Why do we need the Lebesgue integral?

I’m currently lecturing the course Fundamentals of Probability at KCL, where we cover some of the measure theory required to set up probability with a higher level of formality than students have seen in their introductory courses. By this point, we have covered:

Sigma-algebras, measures, and probability spaces, including the fact that not all subsets of $\mathbb{R}$ are Borel-measurable.
Measurable functions, which in probability spaces are random variables.

More recently, we’ve covered the construction of the Lebesgue integral for measurable functions $f:E\to\mathbb{R}$ for some general measure space $(E,\mathcal{E},\mu)$ .

In this post, I’ll summarise briefly this construction, and some key differences in context and usage between this and the more familiar Riemann integral. But I’ll also aim to answer the question: “Why do we need to set up the Lebesgue integral like this? Why can’t we do it directly, or more simply?“

Someone asked essentially this question after the lecture, and I think it deserves an answer. To address this, I’ll look a handful of plausible alternative directions for defining integration, and seeing where they go wrong.

Construction of the Lebesgue integral

But first, we have to recap what the construction is. It goes in three steps:

Construction for simple functions which only take finitely-many values, and all these values are non-negative.
Construction for measurable, non-negative functions, by considering a monotone limit of simple functions.
Construction for (general) measurable functions, by splitting into positive and negative parts.
It’s worth emphasising that for all of these steps, the integral is defined directly over the whole set E. This is an immediate contrast with the (improper) Riemann integral for functions $f:\mathbb{R}\to\mathbb{R}$ , where the integral $\int_{-\infty}^\infty$ has to be defined as a limit of integrals over finite ranges.

Adding a few details, a simple function has the form $f=\sum_{i=1}^k a_i \mathbf{1}_{A_i}$ , where $a_i\ge 0$ are non-negative coefficients, and $A_i\in \mathcal{E}$ are measurable sets. Note that the sum is finite.

Then the integral of $f$ is defined to be $\int_E f \,d\mu=\sum_{i=1}^k a_i \mu(A_i)$ . This matches our intuition if we are thinking of functions $f:\mathbb{R}\to\mathbb{R}$ with an idea of integrals as ‘area under a graph’, but it is just a definition.

Question: we will see shortly why it’s only relevant to consider non-negative coefficients.
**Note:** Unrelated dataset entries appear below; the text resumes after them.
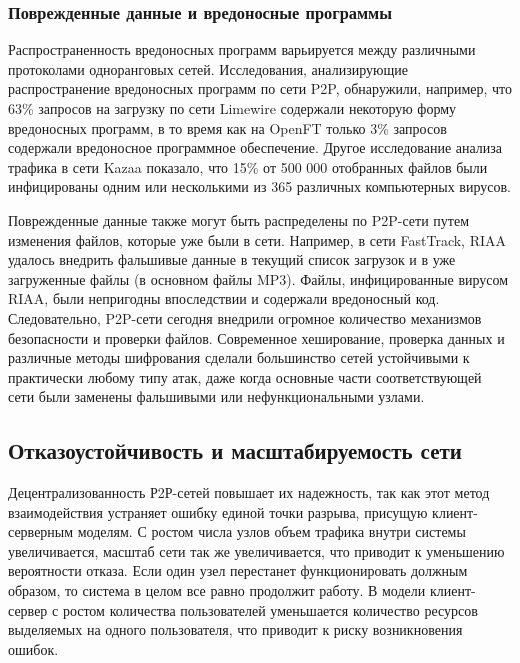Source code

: \documentclass[bachelor, och, coursework]{SCWorks}
\begin{document}
\subsubsection{Поврежденные данные и вредоносные программы}
Распространенность вредоносных программ варьируется между различными протоколами одноранговых сетей. 
Исследования, анализирующие распространение вредоносных программ по сети P2P, обнаружили, например, что 63\% запросов на загрузку по сети Limewire содержали некоторую форму вредоносных программ, в то время как на OpenFT только 3\% запросов содержали вредоносное программное обеспечение. Другое исследование анализа трафика в сети Kazaa показало, что 15\% от 500 000 отобранных файлов были инфицированы одним или несколькими из 365 различных компьютерных вирусов.

Поврежденные данные также могут быть распределены по P2P-сети путем изменения файлов, которые уже были в сети. 
Например, в сети FastTrack, RIAA удалось внедрить фальшивые данные в текущий список загрузок и в уже загруженные файлы (в основном файлы MP3). 
Файлы, инфицированные вирусом RIAA, были непригодны впоследствии и содержали вредоносный код. 
Следовательно, P2P-сети сегодня внедрили огромное количество механизмов безопасности и проверки файлов. 
Современное хеширование, проверка данных и различные методы шифрования сделали большинство сетей устойчивыми к 
практически любому типу атак, даже когда основные части соответствующей сети были заменены фальшивыми или нефункциональными узлами.

\subsection{Отказоустойчивость и масштабируемость сети}
Децентрализованность Р2Р-сетей повышает их надежность, так как этот метод взаимодействия устраняет ошибку единой точки разрыва, присущую клиент-серверным моделям. С ростом числа узлов объем трафика внутри системы увеличивается, масштаб сети так же увеличивается, что приводит к уменьшению вероятности отказа. Если один узел перестанет функционировать должным образом, то система в целом все равно продолжит работу. 
В модели клиент-сервер с ростом количества пользователей уменьшается количество ресурсов выделяемых на одного пользователя, что приводит к риску возникновения ошибок.
\end{document}
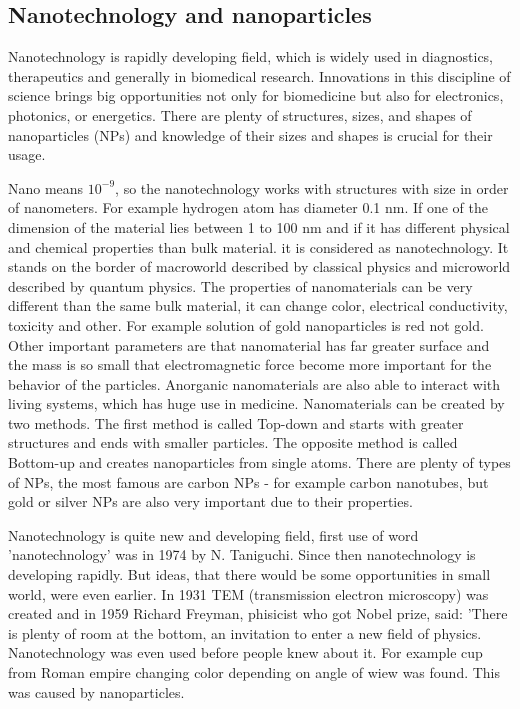     \pagestyle{plain}

\subsection{Nanotechnology and nanoparticles}

        Nanotechnology is rapidly developing field, which is widely used in diagnostics, therapeutics and generally in biomedical research.
        Innovations in this discipline of science brings big opportunities not only for biomedicine but also for electronics, photonics, or energetics.
        There are plenty of structures, sizes, and shapes of nanoparticles (NPs) and knowledge of their sizes and shapes is crucial for their usage. \cite{35, 36, 37}

        Nano means $10^{-9}$, so the nanotechnology works with structures with size in order of nanometers. For example hydrogen atom has diameter 0.1 nm.
        If one of the dimension of the material lies between 1 to 100 nm and if it has different physical and chemical properties than bulk material.
        it is considered as nanotechnology. It stands on the border of macroworld described by classical physics and microworld described by quantum physics.
        The properties of nanomaterials can be very different than the same bulk material, it can change color, electrical conductivity, toxicity and other.
        For example solution of gold nanoparticles is red not gold. Other important parameters are that nanomaterial has far greater surface and the mass is
        so small that electromagnetic force become more important for the behavior of the particles. Anorganic nanomaterials are also able to interact
        with living systems, which has huge use in medicine. Nanomaterials can be created by two methods. The first method is called Top-down and
        starts with greater structures and ends with smaller particles. The opposite method is called Bottom-up and creates nanoparticles from single atoms.
        There are plenty of types of NPs, the most famous are carbon NPs - for example carbon nanotubes, but gold or silver NPs are also very important
        due to their properties. \cite{9, 10, 11, 12, 13, 14, 33, 34}

        Nanotechnology is quite new and developing field, first use of word 'nanotechnology' was in 1974 by N. Taniguchi. Since then nanotechnology is developing rapidly.
        But ideas, that there would be some opportunities in small world, were even earlier. In 1931 TEM (transmission electron microscopy) was created and
        in 1959 Richard Freyman, phisicist who got Nobel prize, said: 'There is plenty of room at the bottom, an invitation to enter a new field of physics.
        Nanotechnology was even used before people knew about it. For example cup from Roman empire changing color depending on angle of wiew was found.
        This was caused by nanoparticles. \cite{11, 12, 33, 34}

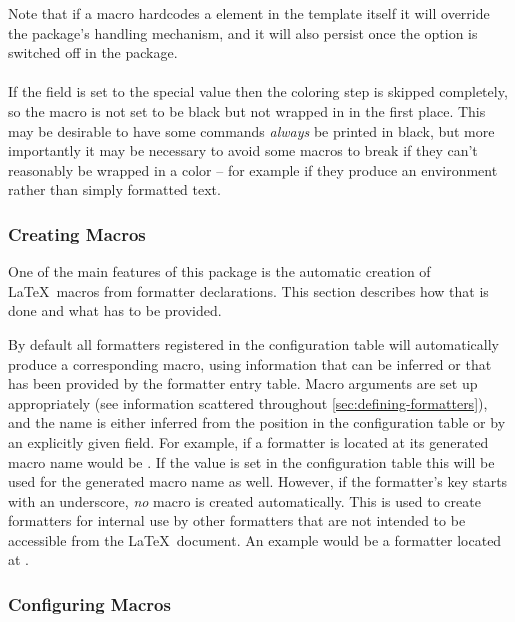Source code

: \documentclass{scrartcl}
\begin{document}
Note that if a macro hardcodes a  element in the template itself
it will override the package's handling mechanism, and it will also persist once
the  option is switched off in the package.


\paragraph{}

If the  field is set to the special value  then
the coloring step is skipped completely, so the macro is not set to be black but
not wrapped in  in the first place.  This may be desirable to
have some commands \emph{always} be printed in black, but more importantly it
may be necessary to avoid some macros to break if they can't reasonably be
wrapped in a color -- for example if they produce an environment rather than
simply formatted text.


\subsubsection{Creating Macros}
\label{sec:creating-macros}

One of the main features of this package is the automatic creation of \LaTeX\
macros from formatter declarations.  This section describes how that is done and
what has to be provided.

By default all formatters registered in the configuration table will
automatically produce a corresponding macro, using information that can be
inferred or that has been provided by the formatter entry table.  Macro
arguments are set up appropriately (see information scattered throughout
\vref{sec:defining-formatters}), and the name is either inferred from the
position in the configuration table or by an explicitly given 
field.  For example, if a formatter is located at
 its generated macro name would be
\cmd{musicComposerCatalogue}.  If the \luavar{prefix} value is set in the
configuration table this will be used for the generated macro name as well.
However, if the formatter's key starts with an underscore, \emph{no} macro is
created automatically.  This is used to create formatters for internal use by
other formatters that are not intended to be accessible from the \LaTeX\
document.  An example would be a formatter located at .

\subsubsection{Configuring Macros}
\label{sec:configuring-macros}
\end{document}
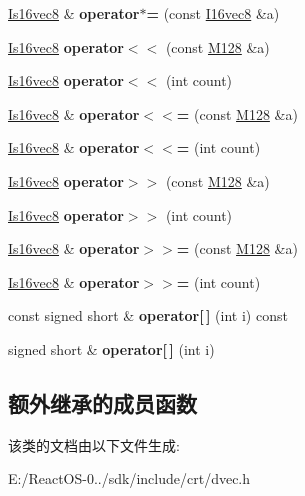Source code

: \begin{DoxyCompactItemize}
\hyperlink{class_is16vec8}{Is16vec8} \& {\bfseries operator$\ast$=} (const \hyperlink{class_i16vec8}{I16vec8} \&a)
\item 
\mbox{\label{class_is16vec8_aff4081bb7d3c5914015c8585869ffd63}} 
\hyperlink{class_is16vec8}{Is16vec8} {\bfseries operator$<$$<$} (const \hyperlink{class_m128}{M128} \&a)
\item 
\mbox{\label{class_is16vec8_adfd7a5c8bd1041e73a022e0811970318}} 
\hyperlink{class_is16vec8}{Is16vec8} {\bfseries operator$<$$<$} (int count)
\item 
\mbox{\label{class_is16vec8_a0cb5361af63c24c22ef4e640abae79cb}} 
\hyperlink{class_is16vec8}{Is16vec8} \& {\bfseries operator$<$$<$=} (const \hyperlink{class_m128}{M128} \&a)
\item 
\mbox{\label{class_is16vec8_a1ee41130fbdc4d33bec3a4aadfddfd10}} 
\hyperlink{class_is16vec8}{Is16vec8} \& {\bfseries operator$<$$<$=} (int count)
\item 
\mbox{\label{class_is16vec8_a24714ebdba764a982c55957675b93586}} 
\hyperlink{class_is16vec8}{Is16vec8} {\bfseries operator$>$$>$} (const \hyperlink{class_m128}{M128} \&a)
\item 
\mbox{\label{class_is16vec8_adebbb5bd0285554705b96c2fb6218b06}} 
\hyperlink{class_is16vec8}{Is16vec8} {\bfseries operator$>$$>$} (int count)
\item 
\mbox{\label{class_is16vec8_affe4e5b9f320bd86b00fe74df770395b}} 
\hyperlink{class_is16vec8}{Is16vec8} \& {\bfseries operator$>$$>$=} (const \hyperlink{class_m128}{M128} \&a)
\item 
\mbox{\label{class_is16vec8_a650586295a4f0dab8e03fa45b7f10392}} 
\hyperlink{class_is16vec8}{Is16vec8} \& {\bfseries operator$>$$>$=} (int count)
\item 
\mbox{\label{class_is16vec8_a1d3ec2791e8fb70d1e8ec083c4b25439}} 
const signed short \& {\bfseries operator\mbox{[}$\,$\mbox{]}} (int i) const
\item 
\mbox{\label{class_is16vec8_a9834d1957dfea1098569f77f81a302af}} 
signed short \& {\bfseries operator\mbox{[}$\,$\mbox{]}} (int i)
\end{DoxyCompactItemize}
\subsection*{额外继承的成员函数}


该类的文档由以下文件生成\+:\begin{DoxyCompactItemize}
\item 
E\+:/\+React\+O\+S-\/0../sdk/include/crt/dvec.\+h\end{DoxyCompactItemize}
But initially, we might ask why it needs to be a finite sum? In general, when sums are finite, then they don’t need to be defined as a limit. Furthermore, they definitely exist! If we allowed infinite sums in the definition of simple functions, we would then need to exclude pathologies like $f=\sum_{n\ge 1} \mathbf{1}_{[-n,n]}$ which is infinite everywhere [1]. This will be a recurring theme of this post: an optimal definition only takes a limit when it’s certain that the limit exists.

Anyway, the arguments are sometimes a bit notation-heavy, but in the setting of simple functions, we can prove directly that the integral is a linear operator (and so satisfies $\int_E (\alpha f+\beta g)d\mu=\alpha \int_E f\,d\mu + \beta \int_E g\,d\mu$ ) and various other unsurprising-but-important results.

Following this, we define the integral for general measurable functions $f: E\to\mathbb{R}$ taking only non-negative values via a limit of simple functions. Specifically

$\int_E f\,d\mu = \sup\Big\{\int_E g\,d\mu,\,0\le g\le f\text{ a.e., }g\text{ simple}\Big\}.$ (*)

While it would be tempting to define $\int_E f\,d\mu$ as the limit of the integrals of a specific sequence of simple functions $f_n$ approximating $f$ (for example, defining $f_n$ by rounding $f$ down to the nearest multiple of $1/2^n$ ), the more abstract definition (*) turns out to be more useful in proofs [2].

Using definition (*), we derive the Monotone Convergence Theorem. Informally, this says that monotone limits of non-negative measurable functions respect integrals. More formally, when $f_n\uparrow f$ a.e., then $\int_E f_n\,d\mu\uparrow \int_E f\,d\mu \in[0,\infty]$ . As a bonus, we immediately recover that the limit of the integrals of the ’rounding-down approximations’ in the previous paragraph is the limit of the original function.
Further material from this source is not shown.